Source data section start
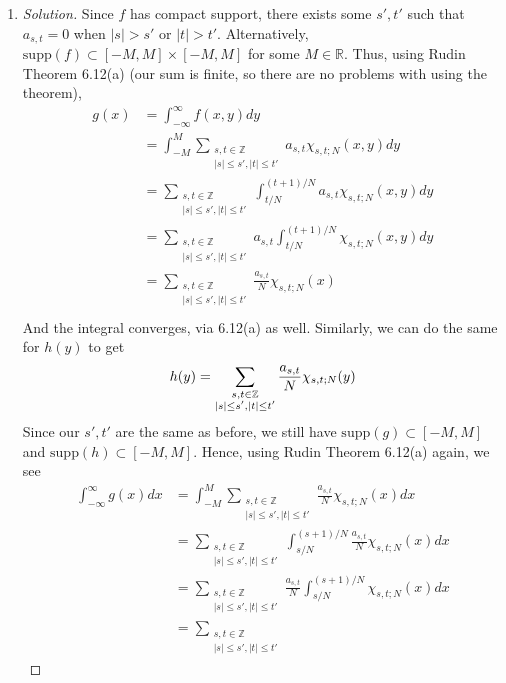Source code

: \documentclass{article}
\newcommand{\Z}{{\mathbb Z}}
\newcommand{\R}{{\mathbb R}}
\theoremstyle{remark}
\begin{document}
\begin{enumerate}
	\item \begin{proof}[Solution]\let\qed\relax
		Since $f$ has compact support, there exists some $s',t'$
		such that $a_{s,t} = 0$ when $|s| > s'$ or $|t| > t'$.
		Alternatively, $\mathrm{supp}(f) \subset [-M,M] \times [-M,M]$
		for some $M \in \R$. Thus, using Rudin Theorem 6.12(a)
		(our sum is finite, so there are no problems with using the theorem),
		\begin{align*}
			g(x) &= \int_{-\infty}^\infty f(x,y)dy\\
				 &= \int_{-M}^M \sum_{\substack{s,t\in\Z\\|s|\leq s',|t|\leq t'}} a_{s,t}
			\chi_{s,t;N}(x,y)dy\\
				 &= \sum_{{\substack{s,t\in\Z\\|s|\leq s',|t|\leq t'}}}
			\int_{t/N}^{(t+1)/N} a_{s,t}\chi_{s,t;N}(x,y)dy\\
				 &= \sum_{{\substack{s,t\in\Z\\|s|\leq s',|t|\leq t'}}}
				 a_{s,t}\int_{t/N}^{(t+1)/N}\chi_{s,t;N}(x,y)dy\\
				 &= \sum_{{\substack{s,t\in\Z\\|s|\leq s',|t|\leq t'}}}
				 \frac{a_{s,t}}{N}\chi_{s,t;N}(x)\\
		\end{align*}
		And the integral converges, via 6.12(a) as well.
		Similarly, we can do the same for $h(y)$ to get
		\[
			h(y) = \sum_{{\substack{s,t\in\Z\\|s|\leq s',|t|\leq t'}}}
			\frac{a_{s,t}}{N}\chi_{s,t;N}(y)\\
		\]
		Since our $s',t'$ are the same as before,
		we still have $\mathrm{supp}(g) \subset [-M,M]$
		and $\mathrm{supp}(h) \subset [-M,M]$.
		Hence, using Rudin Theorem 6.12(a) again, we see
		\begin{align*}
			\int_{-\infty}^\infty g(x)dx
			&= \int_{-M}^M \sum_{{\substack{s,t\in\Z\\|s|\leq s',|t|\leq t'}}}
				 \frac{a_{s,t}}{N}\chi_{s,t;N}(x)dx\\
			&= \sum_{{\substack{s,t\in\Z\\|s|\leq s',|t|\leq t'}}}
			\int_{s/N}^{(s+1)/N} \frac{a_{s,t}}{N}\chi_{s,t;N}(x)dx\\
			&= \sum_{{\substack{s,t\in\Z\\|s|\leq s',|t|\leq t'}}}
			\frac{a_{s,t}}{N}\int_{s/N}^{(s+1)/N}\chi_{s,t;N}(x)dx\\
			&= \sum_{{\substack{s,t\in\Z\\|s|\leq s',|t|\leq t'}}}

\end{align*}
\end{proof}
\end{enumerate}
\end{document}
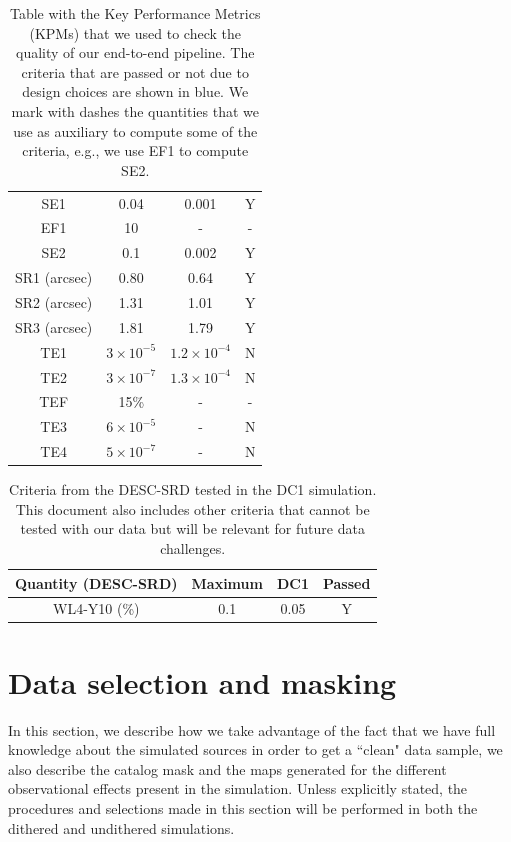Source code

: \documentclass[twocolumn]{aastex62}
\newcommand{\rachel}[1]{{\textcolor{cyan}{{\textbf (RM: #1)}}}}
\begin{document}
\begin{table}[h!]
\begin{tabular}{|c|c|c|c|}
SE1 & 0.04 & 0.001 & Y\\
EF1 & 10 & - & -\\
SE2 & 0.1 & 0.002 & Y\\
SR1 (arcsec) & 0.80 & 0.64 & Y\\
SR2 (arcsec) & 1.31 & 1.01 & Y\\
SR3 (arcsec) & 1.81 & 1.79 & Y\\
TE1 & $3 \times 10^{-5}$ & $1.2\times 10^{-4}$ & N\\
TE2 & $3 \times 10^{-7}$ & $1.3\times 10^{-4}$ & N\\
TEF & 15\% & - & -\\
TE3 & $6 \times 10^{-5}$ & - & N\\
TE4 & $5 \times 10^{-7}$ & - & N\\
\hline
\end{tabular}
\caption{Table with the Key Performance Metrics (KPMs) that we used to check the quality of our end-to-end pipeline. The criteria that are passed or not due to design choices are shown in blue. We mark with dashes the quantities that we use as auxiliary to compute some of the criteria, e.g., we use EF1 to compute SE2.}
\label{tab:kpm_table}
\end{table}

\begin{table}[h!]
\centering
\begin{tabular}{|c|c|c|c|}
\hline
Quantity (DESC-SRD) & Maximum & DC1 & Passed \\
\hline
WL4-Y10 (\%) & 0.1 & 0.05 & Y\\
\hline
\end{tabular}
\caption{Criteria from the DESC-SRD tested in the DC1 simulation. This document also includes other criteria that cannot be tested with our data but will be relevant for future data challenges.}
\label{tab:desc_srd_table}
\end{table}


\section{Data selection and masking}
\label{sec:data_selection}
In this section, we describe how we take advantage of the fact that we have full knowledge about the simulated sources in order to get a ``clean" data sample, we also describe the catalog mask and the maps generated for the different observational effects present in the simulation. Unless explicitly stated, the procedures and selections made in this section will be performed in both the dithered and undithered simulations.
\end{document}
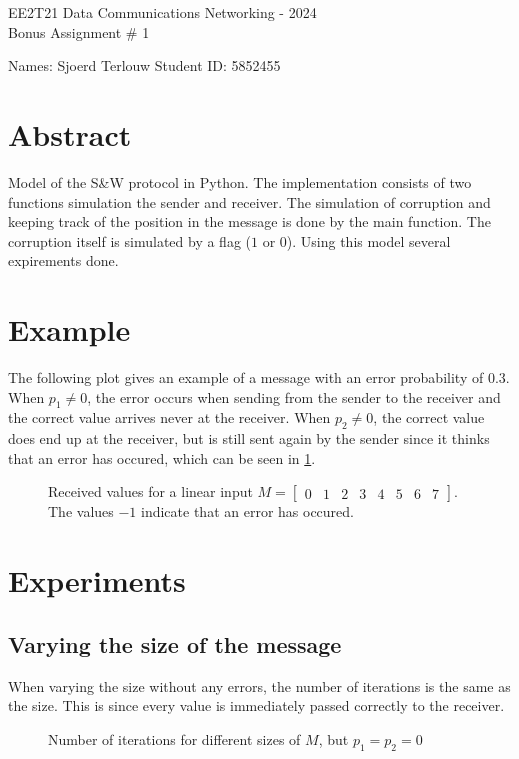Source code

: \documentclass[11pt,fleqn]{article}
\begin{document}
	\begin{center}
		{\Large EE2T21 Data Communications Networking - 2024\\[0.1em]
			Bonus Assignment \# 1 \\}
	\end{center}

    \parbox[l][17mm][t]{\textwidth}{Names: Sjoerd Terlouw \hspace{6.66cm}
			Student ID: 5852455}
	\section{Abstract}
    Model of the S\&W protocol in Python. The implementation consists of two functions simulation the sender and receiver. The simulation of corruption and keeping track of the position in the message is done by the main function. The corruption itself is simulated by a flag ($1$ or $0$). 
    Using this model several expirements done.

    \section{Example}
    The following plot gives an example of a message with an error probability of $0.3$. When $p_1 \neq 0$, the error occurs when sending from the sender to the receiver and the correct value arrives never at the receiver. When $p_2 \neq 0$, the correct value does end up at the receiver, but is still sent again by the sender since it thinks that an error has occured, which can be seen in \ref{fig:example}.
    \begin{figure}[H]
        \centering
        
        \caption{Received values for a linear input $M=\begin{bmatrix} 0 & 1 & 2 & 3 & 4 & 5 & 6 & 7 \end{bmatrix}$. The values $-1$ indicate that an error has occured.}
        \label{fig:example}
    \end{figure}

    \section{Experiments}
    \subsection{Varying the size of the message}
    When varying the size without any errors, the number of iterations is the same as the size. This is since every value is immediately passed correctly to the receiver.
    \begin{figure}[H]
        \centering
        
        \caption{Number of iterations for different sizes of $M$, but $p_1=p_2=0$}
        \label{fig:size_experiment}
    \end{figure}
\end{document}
Source data section end
# Assigned task
Everything in the preceding material must be transcribed exactly, except the images.

# Task answer
Source code

: \documentclass{article}
\newcommand{\Z}{{\mathbb Z}}
\newcommand{\R}{{\mathbb R}}
\theoremstyle{remark}
\begin{document}
\begin{enumerate}
	\item \begin{proof}[Solution]\let\qed\relax
		Since $f$ has compact support, there exists some $s',t'$
		such that $a_{s,t} = 0$ when $|s| > s'$ or $|t| > t'$.
		Alternatively, $\mathrm{supp}(f) \subset [-M,M] \times [-M,M]$
		for some $M \in \R$. Thus, using Rudin Theorem 6.12(a)
		(our sum is finite, so there are no problems with using the theorem),
		\begin{align*}
			g(x) &= \int_{-\infty}^\infty f(x,y)dy\\
				 &= \int_{-M}^M \sum_{\substack{s,t\in\Z\\|s|\leq s',|t|\leq t'}} a_{s,t}
			\chi_{s,t;N}(x,y)dy\\
				 &= \sum_{{\substack{s,t\in\Z\\|s|\leq s',|t|\leq t'}}}
			\int_{t/N}^{(t+1)/N} a_{s,t}\chi_{s,t;N}(x,y)dy\\
				 &= \sum_{{\substack{s,t\in\Z\\|s|\leq s',|t|\leq t'}}}
				 a_{s,t}\int_{t/N}^{(t+1)/N}\chi_{s,t;N}(x,y)dy\\
				 &= \sum_{{\substack{s,t\in\Z\\|s|\leq s',|t|\leq t'}}}
				 \frac{a_{s,t}}{N}\chi_{s,t;N}(x)\\
		\end{align*}
		And the integral converges, via 6.12(a) as well.
		Similarly, we can do the same for $h(y)$ to get
		\[
			h(y) = \sum_{{\substack{s,t\in\Z\\|s|\leq s',|t|\leq t'}}}
			\frac{a_{s,t}}{N}\chi_{s,t;N}(y)\\
		\]
		Since our $s',t'$ are the same as before,
		we still have $\mathrm{supp}(g) \subset [-M,M]$
		and $\mathrm{supp}(h) \subset [-M,M]$.
		Hence, using Rudin Theorem 6.12(a) again, we see
		\begin{align*}
			\int_{-\infty}^\infty g(x)dx
			&= \int_{-M}^M \sum_{{\substack{s,t\in\Z\\|s|\leq s',|t|\leq t'}}}
				 \frac{a_{s,t}}{N}\chi_{s,t;N}(x)dx\\
			&= \sum_{{\substack{s,t\in\Z\\|s|\leq s',|t|\leq t'}}}
			\int_{s/N}^{(s+1)/N} \frac{a_{s,t}}{N}\chi_{s,t;N}(x)dx\\
			&= \sum_{{\substack{s,t\in\Z\\|s|\leq s',|t|\leq t'}}}
			\frac{a_{s,t}}{N}\int_{s/N}^{(s+1)/N}\chi_{s,t;N}(x)dx\\
			&= \sum_{{\substack{s,t\in\Z\\|s|\leq s',|t|\leq t'}}}

\end{align*}
\end{proof}
\end{enumerate}
\end{document}
Source code

: \documentclass[twocolumn]{aastex62}
\newcommand{\rachel}[1]{{\textcolor{cyan}{{\textbf (RM: #1)}}}}
\begin{document}
\begin{table}[h!]
\begin{tabular}{|c|c|c|c|}
SE1 & 0.04 & 0.001 & Y\\
EF1 & 10 & - & -\\
SE2 & 0.1 & 0.002 & Y\\
SR1 (arcsec) & 0.80 & 0.64 & Y\\
SR2 (arcsec) & 1.31 & 1.01 & Y\\
SR3 (arcsec) & 1.81 & 1.79 & Y\\
TE1 & $3 \times 10^{-5}$ & $1.2\times 10^{-4}$ & N\\
TE2 & $3 \times 10^{-7}$ & $1.3\times 10^{-4}$ & N\\
TEF & 15\% & - & -\\
TE3 & $6 \times 10^{-5}$ & - & N\\
TE4 & $5 \times 10^{-7}$ & - & N\\
\hline
\end{tabular}
\caption{Table with the Key Performance Metrics (KPMs) that we used to check the quality of our end-to-end pipeline. The criteria that are passed or not due to design choices are shown in blue. We mark with dashes the quantities that we use as auxiliary to compute some of the criteria, e.g., we use EF1 to compute SE2.}
\label{tab:kpm_table}
\end{table}

\begin{table}[h!]
\centering
\begin{tabular}{|c|c|c|c|}
\hline
Quantity (DESC-SRD) & Maximum & DC1 & Passed \\
\hline
WL4-Y10 (\%) & 0.1 & 0.05 & Y\\
\hline
\end{tabular}
\caption{Criteria from the DESC-SRD tested in the DC1 simulation. This document also includes other criteria that cannot be tested with our data but will be relevant for future data challenges.}
\label{tab:desc_srd_table}
\end{table}


\section{Data selection and masking}
\label{sec:data_selection}
In this section, we describe how we take advantage of the fact that we have full knowledge about the simulated sources in order to get a ``clean" data sample, we also describe the catalog mask and the maps generated for the different observational effects present in the simulation. Unless explicitly stated, the procedures and selections made in this section will be performed in both the dithered and undithered simulations.
\end{document}
Source code

: \documentclass[11pt,fleqn]{article}
\begin{document}
	\begin{center}
		{\Large EE2T21 Data Communications Networking - 2024\\[0.1em]
			Bonus Assignment \# 1 \\}
	\end{center}

    \parbox[l][17mm][t]{\textwidth}{Names: Sjoerd Terlouw \hspace{6.66cm}
			Student ID: 5852455}
	\section{Abstract}
    Model of the S\&W protocol in Python. The implementation consists of two functions simulation the sender and receiver. The simulation of corruption and keeping track of the position in the message is done by the main function. The corruption itself is simulated by a flag ($1$ or $0$). 
    Using this model several expirements done.

    \section{Example}
    The following plot gives an example of a message with an error probability of $0.3$. When $p_1 \neq 0$, the error occurs when sending from the sender to the receiver and the correct value arrives never at the receiver. When $p_2 \neq 0$, the correct value does end up at the receiver, but is still sent again by the sender since it thinks that an error has occured, which can be seen in \ref{fig:example}.
    \begin{figure}[H]
        \centering
        
        \caption{Received values for a linear input $M=\begin{bmatrix} 0 & 1 & 2 & 3 & 4 & 5 & 6 & 7 \end{bmatrix}$. The values $-1$ indicate that an error has occured.}
        \label{fig:example}
    \end{figure}

    \section{Experiments}
    \subsection{Varying the size of the message}
    When varying the size without any errors, the number of iterations is the same as the size. This is since every value is immediately passed correctly to the receiver.
    \begin{figure}[H]
        \centering
        
        \caption{Number of iterations for different sizes of $M$, but $p_1=p_2=0$}
        \label{fig:size_experiment}
    \end{figure}
\end{document}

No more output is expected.